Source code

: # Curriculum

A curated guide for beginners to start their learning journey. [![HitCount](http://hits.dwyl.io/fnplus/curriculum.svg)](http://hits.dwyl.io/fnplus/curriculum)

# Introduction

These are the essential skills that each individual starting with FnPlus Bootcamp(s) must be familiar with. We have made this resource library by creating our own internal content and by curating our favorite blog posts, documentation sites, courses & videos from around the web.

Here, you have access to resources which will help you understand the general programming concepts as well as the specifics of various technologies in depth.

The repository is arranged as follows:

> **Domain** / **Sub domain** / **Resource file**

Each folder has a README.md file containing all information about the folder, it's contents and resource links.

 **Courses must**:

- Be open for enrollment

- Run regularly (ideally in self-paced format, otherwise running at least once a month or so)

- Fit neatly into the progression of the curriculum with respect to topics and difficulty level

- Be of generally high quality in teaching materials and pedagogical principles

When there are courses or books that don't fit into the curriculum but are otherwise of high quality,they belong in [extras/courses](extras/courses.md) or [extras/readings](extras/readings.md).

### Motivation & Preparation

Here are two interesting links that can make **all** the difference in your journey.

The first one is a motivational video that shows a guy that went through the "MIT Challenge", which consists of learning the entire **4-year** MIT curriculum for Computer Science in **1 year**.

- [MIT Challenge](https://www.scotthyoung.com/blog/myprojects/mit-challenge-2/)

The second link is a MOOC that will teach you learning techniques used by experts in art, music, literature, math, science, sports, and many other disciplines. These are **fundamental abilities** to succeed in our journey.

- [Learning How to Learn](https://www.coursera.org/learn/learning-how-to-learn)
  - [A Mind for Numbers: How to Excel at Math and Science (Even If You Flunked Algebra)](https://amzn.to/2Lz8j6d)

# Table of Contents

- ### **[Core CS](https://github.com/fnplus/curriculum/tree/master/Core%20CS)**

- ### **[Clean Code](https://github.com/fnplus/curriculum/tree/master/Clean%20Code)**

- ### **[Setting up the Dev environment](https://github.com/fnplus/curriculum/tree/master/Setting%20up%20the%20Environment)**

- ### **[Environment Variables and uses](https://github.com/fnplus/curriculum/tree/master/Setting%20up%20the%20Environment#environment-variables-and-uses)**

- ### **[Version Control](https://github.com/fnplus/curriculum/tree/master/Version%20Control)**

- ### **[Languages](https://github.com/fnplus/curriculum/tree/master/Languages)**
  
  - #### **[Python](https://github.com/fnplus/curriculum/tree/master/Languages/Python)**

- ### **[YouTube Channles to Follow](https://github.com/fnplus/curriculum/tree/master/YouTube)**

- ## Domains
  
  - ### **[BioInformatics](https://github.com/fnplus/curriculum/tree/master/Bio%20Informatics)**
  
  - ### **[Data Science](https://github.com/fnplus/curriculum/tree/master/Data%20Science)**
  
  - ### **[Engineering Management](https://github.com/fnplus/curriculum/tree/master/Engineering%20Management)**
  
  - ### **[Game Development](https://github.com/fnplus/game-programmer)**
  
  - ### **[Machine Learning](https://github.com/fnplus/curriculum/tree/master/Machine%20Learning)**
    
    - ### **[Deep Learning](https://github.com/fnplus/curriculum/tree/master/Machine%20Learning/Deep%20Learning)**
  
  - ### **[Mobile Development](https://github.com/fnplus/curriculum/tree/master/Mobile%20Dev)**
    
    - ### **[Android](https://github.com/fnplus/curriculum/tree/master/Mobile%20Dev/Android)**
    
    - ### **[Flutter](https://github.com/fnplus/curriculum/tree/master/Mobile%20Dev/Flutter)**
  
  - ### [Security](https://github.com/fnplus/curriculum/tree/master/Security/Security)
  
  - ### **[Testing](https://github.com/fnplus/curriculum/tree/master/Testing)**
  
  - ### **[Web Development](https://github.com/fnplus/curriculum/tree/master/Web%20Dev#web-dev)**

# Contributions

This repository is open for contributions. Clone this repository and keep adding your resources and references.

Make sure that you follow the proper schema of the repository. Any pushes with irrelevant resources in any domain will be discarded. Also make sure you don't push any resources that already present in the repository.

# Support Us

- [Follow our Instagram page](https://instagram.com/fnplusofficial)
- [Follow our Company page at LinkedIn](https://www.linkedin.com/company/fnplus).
• • • •
# Task statement:
Working from the material above, retype exactly the lines from the one with "- Be open for enrollment" through the one with "The second link", both included, and only those lines.

# Answer to the problem:
- Be open for enrollment

- Run regularly (ideally in self-paced format, otherwise running at least once a month or so)

- Fit neatly into the progression of the curriculum with respect to topics and difficulty level

- Be of generally high quality in teaching materials and pedagogical principles

When there are courses or books that don't fit into the curriculum but are otherwise of high quality,they belong in [extras/courses](extras/courses.md) or [extras/readings](extras/readings.md).

### Motivation & Preparation

Here are two interesting links that can make **all** the difference in your journey.

The first one is a motivational video that shows a guy that went through the "MIT Challenge", which consists of learning the entire **4-year** MIT curriculum for Computer Science in **1 year**.

- [MIT Challenge](https://www.scotthyoung.com/blog/myprojects/mit-challenge-2/)

The second link is a MOOC that will teach you learning techniques used by experts in art, music, literature, math, science, sports, and many other disciplines. These are **fundamental abilities** to succeed in our journey.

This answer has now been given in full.